Он хотел забрать леди Холланд и ее сына, купить надежные паспорта, и уехать на юг. Остальные границы сейчас было никак не перейти. Волк намеревался добраться с Антонией и мальчиком до Средней Азии. Ашхабад находился рядом с иранской границей. Волк предполагал, что с легкостью найдет в городе надежных людей, которые помогут им оказаться за пределами СССР.
– Она меня любит… – Волк, иногда, ловил себя на нежной, смущенной, почти юношеской улыбке, – поверить не могу… – в библиотеке, девушка только представилась Антониной Ивановной. Максим не стал говорить, что знает ее настоящее имя:
– Зачем? В Москве скажу. Понятно, что она работает на британцев… – солнце заливало перрон, у здания вокзала торговали пирожками. Пахло по-летнему, цветущими липами, мороженым. Щелкая семечками, Максим изучал вчерашнюю «Правду», на щите:
В Кимрах он услышал сводку. По сообщению Информбюро, войска, на всех фронтах, геройски дрались с немцами. Максим читал о солдатах 179 пехотного полка вермахта, захваченных в плен. Если верить «Правде», немцы обратились к бывшим сослуживцам с письмом:
– Ненавистный передовым людям Германии гитлеровский режим падёт под сокрушительными ударами Красной Армии… – дальше сообщалось о трудовых подвигах ударников, и о небывалом, патриотическом подъеме, охватившем страну.
Волк, разумеется, ни в грош не ставил все, что печатали в газетах и сообщали по радио.
В пивной, в Кимрах, говорили, что немцы взяли Минск и Ригу.
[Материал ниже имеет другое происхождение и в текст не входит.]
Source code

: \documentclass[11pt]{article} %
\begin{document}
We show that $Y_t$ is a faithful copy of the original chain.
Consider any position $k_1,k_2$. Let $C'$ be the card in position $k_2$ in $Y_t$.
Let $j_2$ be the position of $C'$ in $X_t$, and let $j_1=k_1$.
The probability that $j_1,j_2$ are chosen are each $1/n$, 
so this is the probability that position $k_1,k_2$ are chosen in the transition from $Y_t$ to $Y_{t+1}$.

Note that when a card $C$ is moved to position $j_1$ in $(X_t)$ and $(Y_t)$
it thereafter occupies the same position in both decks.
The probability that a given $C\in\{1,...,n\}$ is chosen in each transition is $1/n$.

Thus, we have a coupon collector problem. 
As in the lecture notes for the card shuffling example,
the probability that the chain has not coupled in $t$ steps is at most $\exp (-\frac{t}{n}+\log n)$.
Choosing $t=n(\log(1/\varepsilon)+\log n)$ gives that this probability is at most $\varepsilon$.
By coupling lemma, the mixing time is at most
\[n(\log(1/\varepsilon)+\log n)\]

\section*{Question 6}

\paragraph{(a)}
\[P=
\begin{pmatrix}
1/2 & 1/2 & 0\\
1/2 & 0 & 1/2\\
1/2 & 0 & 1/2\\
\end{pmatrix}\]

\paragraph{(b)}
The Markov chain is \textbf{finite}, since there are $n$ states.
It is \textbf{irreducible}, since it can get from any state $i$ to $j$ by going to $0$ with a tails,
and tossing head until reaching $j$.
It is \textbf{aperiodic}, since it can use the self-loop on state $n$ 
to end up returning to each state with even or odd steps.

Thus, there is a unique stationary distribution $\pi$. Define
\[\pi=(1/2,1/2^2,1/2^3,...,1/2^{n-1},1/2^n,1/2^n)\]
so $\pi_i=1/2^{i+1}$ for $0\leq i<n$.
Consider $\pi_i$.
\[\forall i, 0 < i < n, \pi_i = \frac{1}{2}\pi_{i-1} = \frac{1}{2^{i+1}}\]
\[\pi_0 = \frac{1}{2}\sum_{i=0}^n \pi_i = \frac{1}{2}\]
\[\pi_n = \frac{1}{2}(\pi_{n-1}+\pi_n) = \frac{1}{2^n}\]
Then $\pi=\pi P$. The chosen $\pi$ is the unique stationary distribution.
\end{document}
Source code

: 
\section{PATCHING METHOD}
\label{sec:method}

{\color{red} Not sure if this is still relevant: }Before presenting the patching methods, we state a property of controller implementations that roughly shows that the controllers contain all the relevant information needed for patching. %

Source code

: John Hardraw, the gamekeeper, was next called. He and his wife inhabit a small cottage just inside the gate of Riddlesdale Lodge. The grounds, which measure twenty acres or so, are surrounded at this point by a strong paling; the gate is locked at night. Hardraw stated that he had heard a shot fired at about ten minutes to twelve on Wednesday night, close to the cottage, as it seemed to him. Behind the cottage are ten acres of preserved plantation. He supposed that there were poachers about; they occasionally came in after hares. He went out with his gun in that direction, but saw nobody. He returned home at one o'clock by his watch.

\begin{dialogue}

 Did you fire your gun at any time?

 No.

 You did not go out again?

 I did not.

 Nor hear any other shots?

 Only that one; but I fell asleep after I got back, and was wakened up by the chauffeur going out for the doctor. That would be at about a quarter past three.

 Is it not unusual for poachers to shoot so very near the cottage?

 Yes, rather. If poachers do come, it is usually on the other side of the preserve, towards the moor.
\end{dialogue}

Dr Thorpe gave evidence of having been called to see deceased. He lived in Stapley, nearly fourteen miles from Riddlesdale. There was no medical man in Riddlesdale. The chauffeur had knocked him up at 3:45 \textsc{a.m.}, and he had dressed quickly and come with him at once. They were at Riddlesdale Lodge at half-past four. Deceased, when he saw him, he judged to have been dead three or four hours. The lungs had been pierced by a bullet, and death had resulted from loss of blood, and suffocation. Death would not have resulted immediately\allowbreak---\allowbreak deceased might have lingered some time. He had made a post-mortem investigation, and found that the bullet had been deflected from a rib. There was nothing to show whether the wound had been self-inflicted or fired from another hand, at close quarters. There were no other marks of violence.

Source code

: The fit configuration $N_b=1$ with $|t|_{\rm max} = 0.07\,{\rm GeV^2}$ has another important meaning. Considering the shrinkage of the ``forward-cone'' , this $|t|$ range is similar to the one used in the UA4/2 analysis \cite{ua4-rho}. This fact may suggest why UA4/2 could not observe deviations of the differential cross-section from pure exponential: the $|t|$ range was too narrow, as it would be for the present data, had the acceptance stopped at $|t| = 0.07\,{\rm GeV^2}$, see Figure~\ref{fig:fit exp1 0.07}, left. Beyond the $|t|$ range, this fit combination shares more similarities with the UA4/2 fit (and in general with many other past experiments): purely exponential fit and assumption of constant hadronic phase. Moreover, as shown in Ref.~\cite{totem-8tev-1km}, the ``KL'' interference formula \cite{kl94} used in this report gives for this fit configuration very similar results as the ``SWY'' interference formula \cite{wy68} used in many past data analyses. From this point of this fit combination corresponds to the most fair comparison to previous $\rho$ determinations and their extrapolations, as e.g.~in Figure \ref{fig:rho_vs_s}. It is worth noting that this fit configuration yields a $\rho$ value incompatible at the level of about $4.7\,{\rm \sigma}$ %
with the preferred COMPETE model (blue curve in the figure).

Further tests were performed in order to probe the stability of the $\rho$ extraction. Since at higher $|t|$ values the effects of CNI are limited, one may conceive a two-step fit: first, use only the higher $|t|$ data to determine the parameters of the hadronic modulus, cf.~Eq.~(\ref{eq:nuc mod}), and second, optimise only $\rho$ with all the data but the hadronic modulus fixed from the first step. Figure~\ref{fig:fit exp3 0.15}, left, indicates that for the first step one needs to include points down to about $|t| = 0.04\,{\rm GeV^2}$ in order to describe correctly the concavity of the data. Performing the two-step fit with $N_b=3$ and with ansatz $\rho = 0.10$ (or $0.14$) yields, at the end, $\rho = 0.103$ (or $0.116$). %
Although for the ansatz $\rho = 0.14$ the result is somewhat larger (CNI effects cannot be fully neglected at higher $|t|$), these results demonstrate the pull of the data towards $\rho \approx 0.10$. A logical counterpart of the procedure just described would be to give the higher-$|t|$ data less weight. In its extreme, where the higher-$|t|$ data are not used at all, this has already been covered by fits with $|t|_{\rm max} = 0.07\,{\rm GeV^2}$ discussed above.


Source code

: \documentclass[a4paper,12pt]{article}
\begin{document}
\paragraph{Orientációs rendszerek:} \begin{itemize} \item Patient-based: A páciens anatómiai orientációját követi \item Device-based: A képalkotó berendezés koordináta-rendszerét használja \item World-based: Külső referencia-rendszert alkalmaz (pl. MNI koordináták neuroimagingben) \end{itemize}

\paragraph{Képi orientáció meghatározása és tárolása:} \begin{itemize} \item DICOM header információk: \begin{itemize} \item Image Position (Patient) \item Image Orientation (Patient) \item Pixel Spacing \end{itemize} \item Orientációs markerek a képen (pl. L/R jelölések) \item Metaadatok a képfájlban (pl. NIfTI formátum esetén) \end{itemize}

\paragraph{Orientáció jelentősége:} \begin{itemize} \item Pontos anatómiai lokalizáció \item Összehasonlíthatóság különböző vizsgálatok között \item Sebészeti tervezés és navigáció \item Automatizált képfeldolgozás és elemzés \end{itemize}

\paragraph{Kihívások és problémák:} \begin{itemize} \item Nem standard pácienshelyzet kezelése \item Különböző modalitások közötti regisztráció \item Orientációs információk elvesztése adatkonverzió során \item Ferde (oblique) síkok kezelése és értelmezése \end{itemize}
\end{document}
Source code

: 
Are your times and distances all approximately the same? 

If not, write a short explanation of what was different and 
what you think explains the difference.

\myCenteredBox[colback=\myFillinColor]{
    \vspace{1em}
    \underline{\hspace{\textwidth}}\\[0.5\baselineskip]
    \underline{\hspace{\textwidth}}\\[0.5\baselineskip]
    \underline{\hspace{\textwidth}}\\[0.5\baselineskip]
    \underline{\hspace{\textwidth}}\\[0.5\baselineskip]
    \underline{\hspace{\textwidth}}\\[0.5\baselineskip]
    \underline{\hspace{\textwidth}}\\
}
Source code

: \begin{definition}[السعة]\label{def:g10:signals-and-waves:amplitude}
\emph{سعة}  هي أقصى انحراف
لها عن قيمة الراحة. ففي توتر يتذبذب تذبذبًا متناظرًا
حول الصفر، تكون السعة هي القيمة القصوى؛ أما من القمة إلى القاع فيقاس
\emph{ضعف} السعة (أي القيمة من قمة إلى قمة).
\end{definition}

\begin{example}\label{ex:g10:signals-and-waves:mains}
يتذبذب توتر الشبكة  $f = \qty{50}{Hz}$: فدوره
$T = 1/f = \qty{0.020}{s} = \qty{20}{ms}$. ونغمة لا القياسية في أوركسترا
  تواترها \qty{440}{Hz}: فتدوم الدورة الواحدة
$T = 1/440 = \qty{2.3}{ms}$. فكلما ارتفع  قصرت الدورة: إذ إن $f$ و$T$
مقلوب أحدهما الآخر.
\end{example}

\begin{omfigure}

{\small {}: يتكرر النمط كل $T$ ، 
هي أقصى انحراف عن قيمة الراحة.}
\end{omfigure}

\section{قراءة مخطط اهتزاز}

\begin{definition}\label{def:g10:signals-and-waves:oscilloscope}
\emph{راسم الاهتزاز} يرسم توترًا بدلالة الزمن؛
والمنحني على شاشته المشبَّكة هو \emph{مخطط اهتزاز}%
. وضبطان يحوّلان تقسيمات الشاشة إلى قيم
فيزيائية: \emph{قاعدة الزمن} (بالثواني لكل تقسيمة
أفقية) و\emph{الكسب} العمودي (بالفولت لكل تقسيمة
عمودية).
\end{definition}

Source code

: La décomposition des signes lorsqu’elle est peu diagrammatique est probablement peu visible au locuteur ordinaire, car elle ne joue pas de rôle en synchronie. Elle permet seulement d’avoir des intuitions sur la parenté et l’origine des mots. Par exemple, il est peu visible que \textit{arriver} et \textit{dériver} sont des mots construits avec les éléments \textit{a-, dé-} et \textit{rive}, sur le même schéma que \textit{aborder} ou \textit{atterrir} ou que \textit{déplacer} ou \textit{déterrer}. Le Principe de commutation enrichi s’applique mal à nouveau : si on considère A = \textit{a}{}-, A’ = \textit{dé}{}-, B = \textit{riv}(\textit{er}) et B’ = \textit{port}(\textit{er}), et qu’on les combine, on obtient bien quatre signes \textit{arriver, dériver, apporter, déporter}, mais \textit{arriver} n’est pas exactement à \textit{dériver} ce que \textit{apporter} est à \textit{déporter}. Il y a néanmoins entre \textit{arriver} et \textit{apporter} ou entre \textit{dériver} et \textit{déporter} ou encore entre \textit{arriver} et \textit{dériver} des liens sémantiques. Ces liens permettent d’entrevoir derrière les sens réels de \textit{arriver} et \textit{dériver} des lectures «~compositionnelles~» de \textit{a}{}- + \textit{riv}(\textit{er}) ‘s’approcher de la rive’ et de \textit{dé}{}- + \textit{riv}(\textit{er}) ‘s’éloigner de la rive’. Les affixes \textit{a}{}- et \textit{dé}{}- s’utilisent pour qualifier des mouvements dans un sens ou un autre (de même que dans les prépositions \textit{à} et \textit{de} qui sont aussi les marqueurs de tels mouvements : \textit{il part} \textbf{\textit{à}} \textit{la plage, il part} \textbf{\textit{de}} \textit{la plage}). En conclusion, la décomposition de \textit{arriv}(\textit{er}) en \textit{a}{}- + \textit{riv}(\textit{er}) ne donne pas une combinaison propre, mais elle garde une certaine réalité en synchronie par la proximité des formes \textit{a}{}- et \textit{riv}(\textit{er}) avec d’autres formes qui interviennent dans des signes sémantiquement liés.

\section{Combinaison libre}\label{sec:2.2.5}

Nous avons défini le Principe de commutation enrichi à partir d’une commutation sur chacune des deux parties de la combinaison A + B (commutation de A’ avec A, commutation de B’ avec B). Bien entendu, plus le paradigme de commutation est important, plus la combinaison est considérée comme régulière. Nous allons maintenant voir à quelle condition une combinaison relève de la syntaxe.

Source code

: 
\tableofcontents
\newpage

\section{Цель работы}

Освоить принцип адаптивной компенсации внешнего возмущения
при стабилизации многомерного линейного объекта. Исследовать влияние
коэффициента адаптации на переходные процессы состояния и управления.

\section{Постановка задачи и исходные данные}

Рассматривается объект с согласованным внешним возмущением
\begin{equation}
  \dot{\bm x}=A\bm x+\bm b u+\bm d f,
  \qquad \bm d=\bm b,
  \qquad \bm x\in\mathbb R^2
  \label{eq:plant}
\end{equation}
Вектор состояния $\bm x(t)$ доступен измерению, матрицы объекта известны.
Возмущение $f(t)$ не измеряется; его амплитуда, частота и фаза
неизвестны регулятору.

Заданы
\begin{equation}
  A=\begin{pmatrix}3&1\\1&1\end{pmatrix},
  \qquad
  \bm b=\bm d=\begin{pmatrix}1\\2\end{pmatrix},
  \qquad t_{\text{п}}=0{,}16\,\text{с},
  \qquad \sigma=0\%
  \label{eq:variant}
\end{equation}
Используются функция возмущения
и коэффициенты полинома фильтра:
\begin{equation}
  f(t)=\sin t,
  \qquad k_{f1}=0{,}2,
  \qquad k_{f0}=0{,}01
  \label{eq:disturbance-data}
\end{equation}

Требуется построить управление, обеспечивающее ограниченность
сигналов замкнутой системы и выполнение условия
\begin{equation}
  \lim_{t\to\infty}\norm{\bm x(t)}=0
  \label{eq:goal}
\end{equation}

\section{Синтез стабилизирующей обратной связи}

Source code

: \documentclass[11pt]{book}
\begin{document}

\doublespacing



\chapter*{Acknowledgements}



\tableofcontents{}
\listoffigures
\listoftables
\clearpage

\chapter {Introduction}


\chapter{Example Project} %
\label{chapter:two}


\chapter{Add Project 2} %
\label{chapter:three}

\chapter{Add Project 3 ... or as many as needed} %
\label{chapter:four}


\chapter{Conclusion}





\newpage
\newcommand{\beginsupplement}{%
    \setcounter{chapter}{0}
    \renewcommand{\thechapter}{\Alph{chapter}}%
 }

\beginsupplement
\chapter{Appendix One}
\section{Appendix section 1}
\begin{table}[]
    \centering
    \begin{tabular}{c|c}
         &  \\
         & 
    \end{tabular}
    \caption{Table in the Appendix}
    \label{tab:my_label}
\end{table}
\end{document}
Кто-то утверждал, что его свояк, в Смоленске, звонил по междугороднему телефону в Велиж, на запад области. На почте ответили по-немецки. От Велижа до Смоленска было сто двадцать километров, а от Смоленска до Москвы, еще четыреста. Через неделю немцы вполне могли оказаться где-нибудь под Можайском. Максим решил, что не след им с Антонией и ребенком болтаться в столице пока еще СССР:
– Такое опасно… – он, рассеянно, смотрел на жирные, черные буквы, – надо уговорить ее уехать. Мальчику три года… – он вспомнил белокурые волосы ребенка, на фотографии, – маленький Володя. Какое бы задание она ни выполняла, все скоро закончится. До осени немцы окажутся в Москве, а может быть, даже и раньше… – в привокзальной пивной, разумеется, громко подобных разговоров никто не вел:
– Война войной, – издевательски хмыкнул Волк, – а НКВД не дремлет. С другой стороны, я Павлу Владимировичу сказал, при расставании: «Потерпите, скоро ворота лагерей откроют».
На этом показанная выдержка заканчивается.